Die Bedeutung von Anbaupraktiken für den Tomatengeschmack

Zusätzlich zur genetischen Bearbeitung betont Granell, dass auch Faktoren wie Anbaupraktiken eine wesentliche Rolle im Geschmack von Tomaten spielen.

Zum Beispiel wird die „Amela“-Tomate aus Japan durch einen strengen Anbauprozess mit kontrolliertem Wasserhaushalt, spezifischen Nährstoffen und optimierten Lichtverhältnissen gezüchtet, was zu ihrer außergewöhnlichen Süße beiträgt.
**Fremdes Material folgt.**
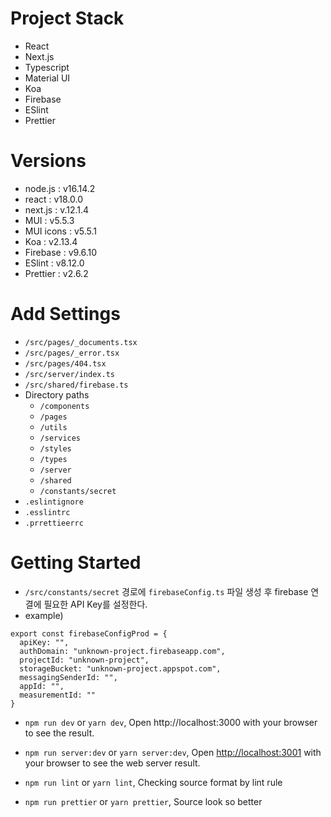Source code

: # Project Stack

- React
- Next.js
- Typescript
- Material UI
- Koa
- Firebase
- ESlint
- Prettier

# Versions

- node.js : v16.14.2
- react : v18.0.0
- next.js : v.12.1.4
- MUI : v5.5.3
- MUI icons : v5.5.1
- Koa : v2.13.4
- Firebase : v9.6.10
- ESlint : v8.12.0
- Prettier : v2.6.2

# Add Settings

- `/src/pages/_documents.tsx`
- `/src/pages/_error.tsx`
- `/src/pages/404.tsx`
- `/src/server/index.ts`
- `/src/shared/firebase.ts`
- Directory paths
  - `/components`
  - `/pages`
  - `/utils`
  - `/services`
  - `/styles`
  - `/types`
  - `/server`
  - `/shared`
  - `/constants/secret`
- `.eslintignore`
- `.esslintrc`
- `.prrettieerrc`

# Getting Started

- `/src/constants/secret` 경로에 `firebaseConfig.ts` 파일 생성 후 firebase 연결에 필요한 API Key를 설정한다.
- example)
```
export const firebaseConfigProd = {
  apiKey: "",
  authDomain: "unknown-project.firebaseapp.com",
  projectId: "unknown-project",
  storageBucket: "unknown-project.appspot.com",
  messagingSenderId: "",
  appId: "",
  measurementId: ""
}
```


- `npm run dev` or `yarn dev`, Open http://localhost:3000 with your browser to see the result.

- `npm run server:dev` or `yarn server:dev`, Open [http://localhost:3001](http://localhost:3001) with your browser to see the web server result.

- `npm run lint` or `yarn lint`, Checking source format by lint rule 

- `npm run prettier` or `yarn prettier`, Source look so better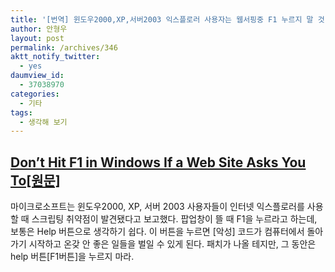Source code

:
 ```yaml
---
title: '[번역] 윈도우2000,XP,서버2003 익스플로러 사용자는 웹서핑중 F1 누르지 말 것'
author: 안형우
layout: post
permalink: /archives/346
aktt_notify_twitter:
  - yes
daumview_id:
  - 37038970
categories:
  - 기타
tags:
  - 생각해 보기
---
```

## <a href="http://lifehacker.com/5484549/dont-hit-f1-in-windows-if-a-web-site-asks-you-to" target="_blank">Don&#8217;t Hit F1 in Windows If a Web Site Asks You To[원문]</a>

마이크로소프트는 윈도우2000, XP, 서버 2003 사용자들이 인터넷 익스플로러를 사용할 때 스크립팅 취약점이 발견됐다고 보고했다. 팝업창이 뜰 때 F1을 누르라고 하는데, 보통은 Help 버튼으로 생각하기 쉽다. 이 버튼을 누르면 [악성] 코드가 컴퓨터에서 돌아가기 시작하고 온갖 안 좋은 일들을 벌일 수 있게 된다. 패치가 나올 테지만, 그 동안은 help 버튼[F1버튼]을 누르지 마라.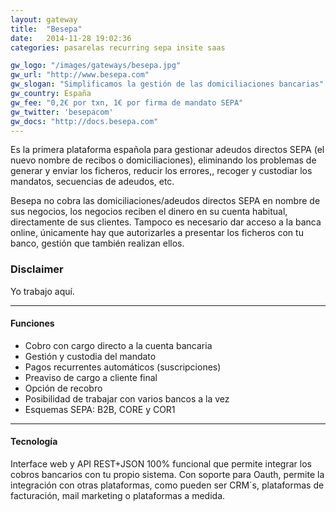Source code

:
 ```yaml
---
layout: gateway
title:  "Besepa"
date:   2014-11-28 19:02:36
categories: pasarelas recurring sepa insite saas

gw_logo: "/images/gateways/besepa.jpg"
gw_url: "http://www.besepa.com"
gw_slogan: "Simplificamos la gestión de las domiciliaciones bancarias"
gw_country: España
gw_fee: "0,2€ por txn, 1€ por firma de mandato SEPA"
gw_twitter: 'besepacom'
gw_docs: "http://docs.besepa.com"
---
```


Es la primera plataforma española para gestionar adeudos directos SEPA (el nuevo nombre de recibos o domiciliaciones), eliminando los problemas de generar y enviar los ficheros, reducir los errores,, recoger y custodiar los mandatos, secuencias de adeudos, etc. 

Besepa no cobra las domiciliaciones/adeudos directos SEPA en nombre de sus negocios, los negocios reciben el dinero en su cuenta habitual, directamente de sus clientes. Tampoco es necesario dar acceso a la banca online, únicamente hay que autorizarles a presentar los ficheros con tu banco, gestión que también realizan ellos.

<div class="panel panel-success">
  <div class="panel-heading">
    <h3 class="panel-title">Disclaimer
    </h3>
  </div>
  <div class="panel-body">
    Yo trabajo aquí.
  </div>
</div>


-------------

#### Funciones

- Cobro con cargo directo a la cuenta bancaria
- Gestión y custodia del mandato
- Pagos recurrentes automáticos (suscripciones)
- Preaviso de cargo a cliente final
- Opción de recobro
- Posibilidad de trabajar con varios bancos a la vez
- Esquemas SEPA: B2B, CORE y COR1

-------------

#### Tecnología

Interface web y API REST+JSON 100% funcional que permite integrar los cobros bancarios con tu propio sistema.
Con soporte para Oauth, permite la integración con otras plataformas, como pueden ser CRM´s, plataformas de facturación, mail marketing o plataformas a medida.
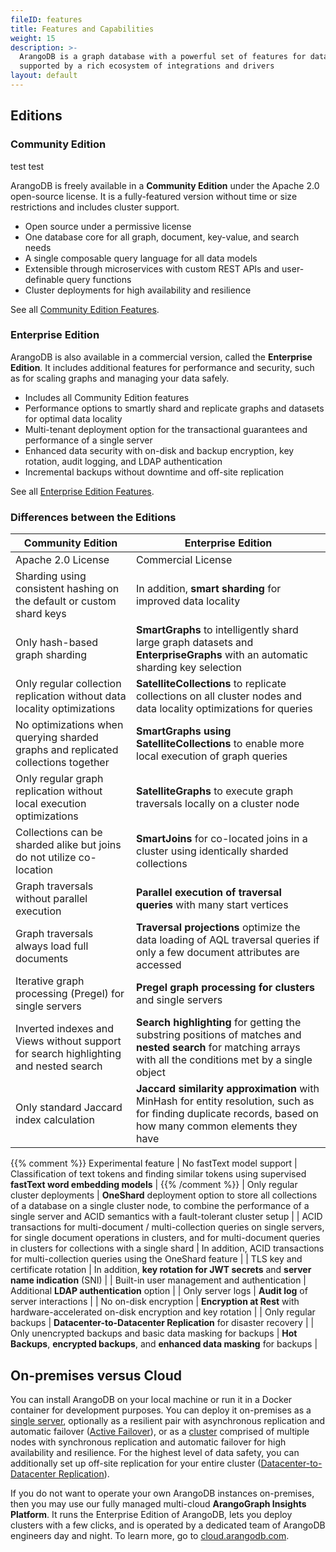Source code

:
 ```yaml
---
fileID: features
title: Features and Capabilities
weight: 15
description: >-
  ArangoDB is a graph database with a powerful set of features for data management and analytics, 
  supported by a rich ecosystem of integrations and drivers
layout: default
---
```

## Editions

### Community Edition

test test

ArangoDB is freely available in a **Community Edition** under the Apache 2.0
open-source license. It is a fully-featured version without time or size
restrictions and includes cluster support.

- Open source under a permissive license
- One database core for all graph, document, key-value, and search needs
- A single composable query language for all data models
- Extensible through microservices with custom REST APIs and user-definable
  query functions
- Cluster deployments for high availability and resilience

See all [Community Edition Features](features-community-edition).

### Enterprise Edition

ArangoDB is also available in a commercial version, called the
**Enterprise Edition**. It includes additional features for performance and
security, such as for scaling graphs and managing your data safely.

- Includes all Community Edition features
- Performance options to smartly shard and replicate graphs and datasets for
  optimal data locality
- Multi-tenant deployment option for the transactional guarantees and
  performance of a single server
- Enhanced data security with on-disk and backup encryption, key rotation,
  audit logging, and LDAP authentication
- Incremental backups without downtime and off-site replication

See all [Enterprise Edition Features](features-enterprise-edition).

### Differences between the Editions

| Community Edition | Enterprise Edition |
|-------------------|--------------------|
| Apache 2.0 License | Commercial License |
| Sharding using consistent hashing on the default or custom shard keys | In addition, **smart sharding** for improved data locality |
| Only hash-based graph sharding | **SmartGraphs** to intelligently shard large graph datasets and **EnterpriseGraphs** with an automatic sharding key selection |
| Only regular collection replication without data locality optimizations | **SatelliteCollections** to replicate collections on all cluster nodes and data locality optimizations for queries |
| No optimizations when querying sharded graphs and replicated collections together | **SmartGraphs using SatelliteCollections** to enable more local execution of graph queries |
| Only regular graph replication without local execution optimizations | **SatelliteGraphs** to execute graph traversals locally on a cluster node |
| Collections can be sharded alike but joins do not utilize co-location | **SmartJoins** for co-located joins in a cluster using identically sharded collections |
| Graph traversals without parallel execution | **Parallel execution of traversal queries** with many start vertices |
| Graph traversals always load full documents | **Traversal projections** optimize the data loading of AQL traversal queries if only a few document attributes are accessed |
| Iterative graph processing (Pregel) for single servers | **Pregel graph processing for clusters** and single servers |
| Inverted indexes and Views without support for search highlighting and nested search | **Search highlighting** for getting the substring positions of matches and **nested search** for matching arrays with all the conditions met by a single object |
| Only standard Jaccard index calculation | **Jaccard similarity approximation** with MinHash for entity resolution, such as for finding duplicate records, based on how many common elements they have |
{{% comment %}} Experimental feature
| No fastText model support | Classification of text tokens and finding similar tokens using supervised **fastText word embedding models** |
{{% /comment %}}
| Only regular cluster deployments | **OneShard** deployment option to store all collections of a database on a single cluster node, to combine the performance of a single server and ACID semantics with a fault-tolerant cluster setup |
| ACID transactions for multi-document / multi-collection queries on single servers, for single document operations in clusters, and for multi-document queries in clusters for collections with a single shard | In addition, ACID transactions for multi-collection queries using the OneShard feature |
| TLS key and certificate rotation | In addition, **key rotation for JWT secrets** and **server name indication** (SNI) |
| Built-in user management and authentication | Additional **LDAP authentication** option |
| Only server logs | **Audit log** of server interactions |
| No on-disk encryption | **Encryption at Rest** with hardware-accelerated on-disk encryption and key rotation |
| Only regular backups | **Datacenter-to-Datacenter Replication** for disaster recovery |
| Only unencrypted backups and basic data masking for backups | **Hot Backups**, **encrypted backups**, and **enhanced data masking** for backups |

## On-premises versus Cloud

You can install ArangoDB on your local machine or run it in a Docker container
for development purposes. You can deploy it on-premises as a
[single server](../../deployment/single-instance/), optionally
as a resilient pair with asynchronous replication and automatic failover
([Active Failover](../../deployment/active-failover/)),
or as a [cluster](../../deployment/cluster/)
comprised of multiple nodes with synchronous replication and automatic failover
for high availability and resilience. For the highest level of data safety,
you can additionally set up off-site replication for your entire cluster
([Datacenter-to-Datacenter Replication](../../arangosync/)).

If you do not want to operate your own ArangoDB instances on-premises, then
you may use our fully managed multi-cloud **ArangoGraph Insights Platform**.
It runs the Enterprise Edition of ArangoDB, lets you deploy clusters with a
few clicks, and is operated by a dedicated team of ArangoDB engineers day and
night. To learn more, go to [cloud.arangodb.com](https://cloud.arangodb.com/).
Diese Tomate erreicht einen Brix-Wert von bis zu 9, was eine der höchsten Zuckerconzentrationen in Tomaten darstellt.

Europäische Regulierung und Zukunftsaussichten

Neben der genetischen Forschung spielt auch die Regulierung der neuen Genomtechniken eine Rolle. In Europa hat sich die Haltung gegenüber genetisch veränderten Organismen (GVO) in den letzten Jahren geändert. Im Februar 2024 verabschiedete das Europäische Parlament eine Gesetzesvorlage zur Regulierung von modernen Genomtechniken wie CRISPR. Diese Gesetzesänderung könnte den Weg für eine breitere Anwendung der Technologie in der Landwirtschaft ebnen, was die Entwicklung von widerstandsfähigeren und produktiveren Pflanzen zur Bekämpfung des Klimawandels erleichtern würde.

Schlussfolgerung: Ein Meilenstein für die Tomatenzucht und die Landwirtschaft

Insgesamt stellt der Fortschritt in der Tomatenzüchtung mithilfe von CRISPR einen wichtigen Meilenstein dar. Die Möglichkeit, den Geschmack von Tomaten zu verbessern, ohne deren Größe oder Ertrag zu beeinträchtigen, könnte weitreichende Auswirkungen auf die Landwirtschaft und die Nahrungsmittelproduktion haben.

Wenn diese Technologie weiter erforscht und optimiert wird, könnte sie in naher Zukunft auch auf andere Pflanzenarten angewendet werden und so einen entscheidenden Beitrag zur Ernährungssicherheit und Nachhaltigkeit leisten.